Activity - Write each line below back out exactly, omitting its pictures.

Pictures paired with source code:
----------------------------------------

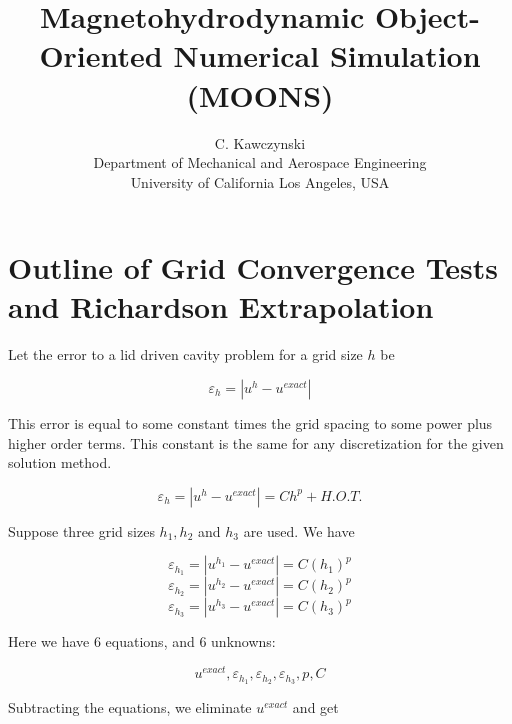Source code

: \documentclass[11pt]{article}
\begin{document}
\doublespacing
\title{Magnetohydrodynamic Object-Oriented Numerical Simulation (MOONS)}
\author{C. Kawczynski \\
Department of Mechanical and Aerospace Engineering \\
University of California Los Angeles, USA\\
}
\maketitle



\section{Outline of Grid Convergence Tests and Richardson Extrapolation}

Let the error to a lid driven cavity problem for a grid size $h$ be

\begin{equation}
	\varepsilon_{h} = |u^{h} - u^{exact}|
\end{equation}

This error is equal to some constant times the grid spacing to some power plus higher order terms. This constant is the same for any discretization for the given solution method.

\begin{equation}
	\varepsilon_{h} 
	=
	|u^{h} - u^{exact}|
	=
	C h^p + H.O.T.
\end{equation}

Suppose three grid sizes $h_1,h_2$ and $h_3$ are used. We have

\begin{equation}
	\varepsilon_{h_1} = |u^{h_1} - u^{exact}| = C (h_1)^p
\end{equation}
\begin{equation}
	\varepsilon_{h_2} = |u^{h_2} - u^{exact}| = C (h_2)^p
\end{equation}
\begin{equation}
	\varepsilon_{h_3} = |u^{h_3} - u^{exact}| = C (h_3)^p
\end{equation}

Here we have 6 equations, and 6 unknowns:

\begin{equation}
	u^{exact}, 
	\varepsilon_{h_1} , 
	\varepsilon_{h_2} , 
	\varepsilon_{h_3} , 
	p , 
	C
\end{equation}

Subtracting the equations, we eliminate $u^{exact}$ and get
\end{document}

----------------------------------------

Exercise result -
Source code

: \documentclass[11pt]{article}
\begin{document}
\doublespacing
\title{Magnetohydrodynamic Object-Oriented Numerical Simulation (MOONS)}
\author{C. Kawczynski \\
Department of Mechanical and Aerospace Engineering \\
University of California Los Angeles, USA\\
}
\maketitle



\section{Outline of Grid Convergence Tests and Richardson Extrapolation}

Let the error to a lid driven cavity problem for a grid size $h$ be

\begin{equation}
	\varepsilon_{h} = |u^{h} - u^{exact}|
\end{equation}

This error is equal to some constant times the grid spacing to some power plus higher order terms. This constant is the same for any discretization for the given solution method.

\begin{equation}
	\varepsilon_{h} 
	=
	|u^{h} - u^{exact}|
	=
	C h^p + H.O.T.
\end{equation}

Suppose three grid sizes $h_1,h_2$ and $h_3$ are used. We have

\begin{equation}
	\varepsilon_{h_1} = |u^{h_1} - u^{exact}| = C (h_1)^p
\end{equation}
\begin{equation}
	\varepsilon_{h_2} = |u^{h_2} - u^{exact}| = C (h_2)^p
\end{equation}
\begin{equation}
	\varepsilon_{h_3} = |u^{h_3} - u^{exact}| = C (h_3)^p
\end{equation}

Here we have 6 equations, and 6 unknowns:

\begin{equation}
	u^{exact}, 
	\varepsilon_{h_1} , 
	\varepsilon_{h_2} , 
	\varepsilon_{h_3} , 
	p , 
	C
\end{equation}

Subtracting the equations, we eliminate $u^{exact}$ and get
\end{document}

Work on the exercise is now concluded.